How far was Blair responsible for the Conservatives' plight?

Tony Blair's effect on the Conservative Party, direct or indirect, has been comparable to his effect on the Labour Party. After Blair became Labour leader in July 1994, the Conservatives suffered three successive general election defeats and four changes of leadership. By 2009, the party will have been out of office for 12 years, its longest uninterrupted period in opposition since the Great Reform Act of 1832.

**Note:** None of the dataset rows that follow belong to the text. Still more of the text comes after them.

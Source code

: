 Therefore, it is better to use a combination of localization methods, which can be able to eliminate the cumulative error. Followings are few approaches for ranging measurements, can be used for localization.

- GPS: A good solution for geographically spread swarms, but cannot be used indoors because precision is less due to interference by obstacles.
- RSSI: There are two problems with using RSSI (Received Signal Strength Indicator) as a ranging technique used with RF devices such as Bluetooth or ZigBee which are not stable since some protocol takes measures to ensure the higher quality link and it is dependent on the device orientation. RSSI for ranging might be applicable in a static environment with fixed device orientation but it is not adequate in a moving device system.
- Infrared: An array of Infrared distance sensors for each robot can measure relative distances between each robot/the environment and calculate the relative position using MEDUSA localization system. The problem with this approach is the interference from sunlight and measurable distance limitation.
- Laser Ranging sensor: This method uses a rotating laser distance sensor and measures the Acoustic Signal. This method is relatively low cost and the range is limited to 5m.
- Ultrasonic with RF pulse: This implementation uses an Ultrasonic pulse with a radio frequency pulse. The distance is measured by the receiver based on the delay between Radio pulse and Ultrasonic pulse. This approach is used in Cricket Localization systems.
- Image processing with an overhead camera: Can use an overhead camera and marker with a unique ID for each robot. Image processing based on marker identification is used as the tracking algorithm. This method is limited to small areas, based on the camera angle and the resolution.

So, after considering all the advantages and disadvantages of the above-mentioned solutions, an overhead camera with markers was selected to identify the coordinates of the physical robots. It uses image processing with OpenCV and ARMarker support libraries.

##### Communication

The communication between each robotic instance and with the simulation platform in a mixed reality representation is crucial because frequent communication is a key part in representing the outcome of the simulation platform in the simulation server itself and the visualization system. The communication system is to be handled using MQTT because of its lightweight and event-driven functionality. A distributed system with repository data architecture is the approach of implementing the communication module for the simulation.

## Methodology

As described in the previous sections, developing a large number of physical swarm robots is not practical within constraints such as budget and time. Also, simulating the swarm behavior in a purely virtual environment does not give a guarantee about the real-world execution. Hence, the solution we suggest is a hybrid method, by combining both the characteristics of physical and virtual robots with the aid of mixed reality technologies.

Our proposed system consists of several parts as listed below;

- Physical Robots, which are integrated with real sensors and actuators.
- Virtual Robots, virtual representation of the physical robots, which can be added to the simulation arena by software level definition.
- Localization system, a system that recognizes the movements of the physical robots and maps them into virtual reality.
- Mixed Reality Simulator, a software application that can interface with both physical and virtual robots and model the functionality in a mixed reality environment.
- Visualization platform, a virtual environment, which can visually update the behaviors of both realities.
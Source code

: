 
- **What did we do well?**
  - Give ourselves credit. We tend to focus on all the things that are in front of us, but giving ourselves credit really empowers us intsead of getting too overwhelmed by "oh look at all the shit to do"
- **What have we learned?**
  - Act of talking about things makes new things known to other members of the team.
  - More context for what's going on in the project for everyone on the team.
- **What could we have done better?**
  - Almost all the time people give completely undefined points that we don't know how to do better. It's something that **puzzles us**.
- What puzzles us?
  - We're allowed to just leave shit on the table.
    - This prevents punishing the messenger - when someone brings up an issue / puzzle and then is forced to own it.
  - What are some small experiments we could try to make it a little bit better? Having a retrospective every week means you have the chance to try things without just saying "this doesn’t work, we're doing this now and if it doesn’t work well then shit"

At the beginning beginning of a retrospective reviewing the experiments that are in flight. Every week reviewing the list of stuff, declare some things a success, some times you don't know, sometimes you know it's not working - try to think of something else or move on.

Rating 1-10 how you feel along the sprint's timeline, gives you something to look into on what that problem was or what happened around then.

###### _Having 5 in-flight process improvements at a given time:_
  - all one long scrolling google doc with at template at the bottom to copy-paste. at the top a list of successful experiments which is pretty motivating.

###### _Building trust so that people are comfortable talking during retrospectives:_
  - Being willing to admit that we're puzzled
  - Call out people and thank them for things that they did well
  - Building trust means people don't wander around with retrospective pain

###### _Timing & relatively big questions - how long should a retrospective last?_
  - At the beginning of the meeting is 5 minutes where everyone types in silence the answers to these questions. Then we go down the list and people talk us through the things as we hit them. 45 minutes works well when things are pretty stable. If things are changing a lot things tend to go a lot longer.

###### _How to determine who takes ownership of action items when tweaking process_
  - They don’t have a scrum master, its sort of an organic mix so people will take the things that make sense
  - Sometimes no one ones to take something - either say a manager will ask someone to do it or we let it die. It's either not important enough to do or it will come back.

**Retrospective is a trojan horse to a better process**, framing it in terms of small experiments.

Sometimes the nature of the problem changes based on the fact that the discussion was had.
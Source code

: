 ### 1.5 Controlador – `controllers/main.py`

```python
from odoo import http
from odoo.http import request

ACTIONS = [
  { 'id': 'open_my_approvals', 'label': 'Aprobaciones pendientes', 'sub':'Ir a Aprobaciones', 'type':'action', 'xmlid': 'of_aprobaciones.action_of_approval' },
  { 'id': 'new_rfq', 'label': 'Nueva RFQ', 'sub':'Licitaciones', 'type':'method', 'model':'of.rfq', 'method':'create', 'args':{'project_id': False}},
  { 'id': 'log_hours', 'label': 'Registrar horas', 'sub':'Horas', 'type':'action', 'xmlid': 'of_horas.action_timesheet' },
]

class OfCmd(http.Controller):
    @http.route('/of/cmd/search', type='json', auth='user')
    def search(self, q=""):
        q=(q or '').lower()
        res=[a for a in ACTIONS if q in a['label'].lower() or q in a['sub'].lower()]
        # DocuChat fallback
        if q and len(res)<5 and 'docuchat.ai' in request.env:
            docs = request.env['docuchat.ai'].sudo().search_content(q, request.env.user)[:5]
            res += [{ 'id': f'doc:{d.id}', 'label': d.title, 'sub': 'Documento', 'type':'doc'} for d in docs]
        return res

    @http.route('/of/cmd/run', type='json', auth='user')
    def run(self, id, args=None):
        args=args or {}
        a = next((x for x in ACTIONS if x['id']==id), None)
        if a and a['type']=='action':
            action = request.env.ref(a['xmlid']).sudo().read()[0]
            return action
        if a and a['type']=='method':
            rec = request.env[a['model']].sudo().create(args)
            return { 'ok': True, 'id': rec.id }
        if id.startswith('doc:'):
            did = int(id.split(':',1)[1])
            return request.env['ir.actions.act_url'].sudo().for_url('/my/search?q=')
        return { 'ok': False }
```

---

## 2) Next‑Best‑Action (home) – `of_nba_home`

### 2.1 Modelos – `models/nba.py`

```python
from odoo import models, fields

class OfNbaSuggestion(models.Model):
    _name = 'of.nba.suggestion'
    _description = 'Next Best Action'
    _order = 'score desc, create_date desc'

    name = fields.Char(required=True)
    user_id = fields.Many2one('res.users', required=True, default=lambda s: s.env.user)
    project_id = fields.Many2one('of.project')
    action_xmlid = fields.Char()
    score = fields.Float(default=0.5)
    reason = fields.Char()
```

Labour's second term in government from 2001 to 2005 coincided in particular with one of the Conservative Party's most aimless performances. Reeling from a second historic landslide defeat in 2001, the party seemed destined to suffer another four years of disarray under a relatively unknown and inexperienced leader, Iain Duncan Smith. A dramatic, but bloodless coup in October 2003 offered the party the chance to recover, when Michael Howard's elevation to the leadership presented the first real Conservative challenge to Blair since 1994. But the opportunity came and went. Although the 2005 general election produced a closer result than the preceding two elections, the Conservative Party failed to present itself as a credible alternative government – the minimum requirement of the principal party of opposition. To have made so little mark against an increasingly vulnerable Blair was remarkable.

This chapter will examine why the Conservative Party between 2001 and 2005 squandered its opportunity, making only the limpest of recoveries.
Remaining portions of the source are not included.